Another development in the ongoing Craigslist data scraping story: Craigslist has added in a new proviso for those posting ads, telling them that Craigslist now becomes the “exclusive licensee” of the content in that ad.
“Clicking ‘Continue’ confirms that craigslist is the exclusive licensee of this content, with the exclusive right to enforce copyrights against anyone copying, republishing, distributing or preparing derivative works without its consent,” Craigslist informs users posting ads. The move is the latest in an ongoing situation that has seen the listings site send out cease and desist letters to a number of developers that have created apps to navigate Craigslist’s extensive content, and going so far as to sue two of them, Padmapper and 3Taps.
The exclusive license change was spotted by Jonathan Berger, a Mountain View resident (and Xoogler; Berger was an early employee of Katango, sold to Google), who noted it on his blog a little while ago.
The post was subsequently linked on Hacker News and has been getting a lot of mostly puzzled and negative responses, wondering just how far that exclusivity reaches and whether this is taking Craigslist into new, anti-competitive waters. One example:
Nice, you take the time to craft your listing on craigslist and now you’ve lost the right to repost your listing ANYWHERE else. I think we can safely assume that craigslist has a monopoly in (free) online classifieds and this reeks of very anti-competitive behavior. Wonder what the DOJ thinks of this.

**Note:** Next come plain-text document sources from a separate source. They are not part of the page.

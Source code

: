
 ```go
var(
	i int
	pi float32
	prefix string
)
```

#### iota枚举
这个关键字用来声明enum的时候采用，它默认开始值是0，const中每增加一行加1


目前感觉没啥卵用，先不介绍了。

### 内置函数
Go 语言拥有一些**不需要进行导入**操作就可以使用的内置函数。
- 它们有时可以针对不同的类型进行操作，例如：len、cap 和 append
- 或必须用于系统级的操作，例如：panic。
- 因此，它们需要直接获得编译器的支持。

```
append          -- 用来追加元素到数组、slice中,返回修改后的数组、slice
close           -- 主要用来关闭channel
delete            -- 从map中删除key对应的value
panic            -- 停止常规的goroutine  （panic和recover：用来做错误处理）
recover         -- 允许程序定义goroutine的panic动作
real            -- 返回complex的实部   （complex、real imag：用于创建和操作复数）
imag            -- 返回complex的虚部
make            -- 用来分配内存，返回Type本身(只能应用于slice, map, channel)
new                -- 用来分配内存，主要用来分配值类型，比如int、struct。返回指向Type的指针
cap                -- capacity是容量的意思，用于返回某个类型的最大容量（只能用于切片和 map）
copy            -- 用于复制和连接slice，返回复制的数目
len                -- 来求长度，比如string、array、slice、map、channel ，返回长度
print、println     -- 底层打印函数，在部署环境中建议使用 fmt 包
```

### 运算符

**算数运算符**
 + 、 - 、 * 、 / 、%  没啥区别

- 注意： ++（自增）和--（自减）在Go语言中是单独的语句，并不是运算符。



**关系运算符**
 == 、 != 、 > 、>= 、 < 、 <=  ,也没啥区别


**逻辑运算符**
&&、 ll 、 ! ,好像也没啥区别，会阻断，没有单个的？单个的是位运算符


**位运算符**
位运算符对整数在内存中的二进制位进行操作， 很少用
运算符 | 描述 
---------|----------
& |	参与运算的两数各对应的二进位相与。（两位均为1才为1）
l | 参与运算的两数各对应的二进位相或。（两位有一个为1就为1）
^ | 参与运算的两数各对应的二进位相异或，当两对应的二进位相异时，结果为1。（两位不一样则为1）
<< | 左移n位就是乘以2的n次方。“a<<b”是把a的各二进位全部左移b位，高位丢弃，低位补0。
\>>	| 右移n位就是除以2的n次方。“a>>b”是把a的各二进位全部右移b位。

Another reader points out that in fact this may have always been a clause for Craigslist postings, but that it has simply now made the fact more prominent:
Berger told TechCrunch he thought the “exclusive” clause simply furthers the “ridiculousness of the whole situation Craigslist is causing.” He also notes in his blog post that several other sites that collect written user-generated content have significantly more open approaches: Yelp and Facebook note that by posting on their sites you offer “non-exclusive” rights to the content; Google doesn’t specify non-exclusive or exclusive; instead it notes that a user grants Google a worldwide license to the content in question.
We’re reaching out to Craigslist for some clarification and will update when we hear back, but as it continues to wage war on third-party developers and close off its content windows, at some point the company might like to reconsider the all-for-one peace symbol it still uses as its logo.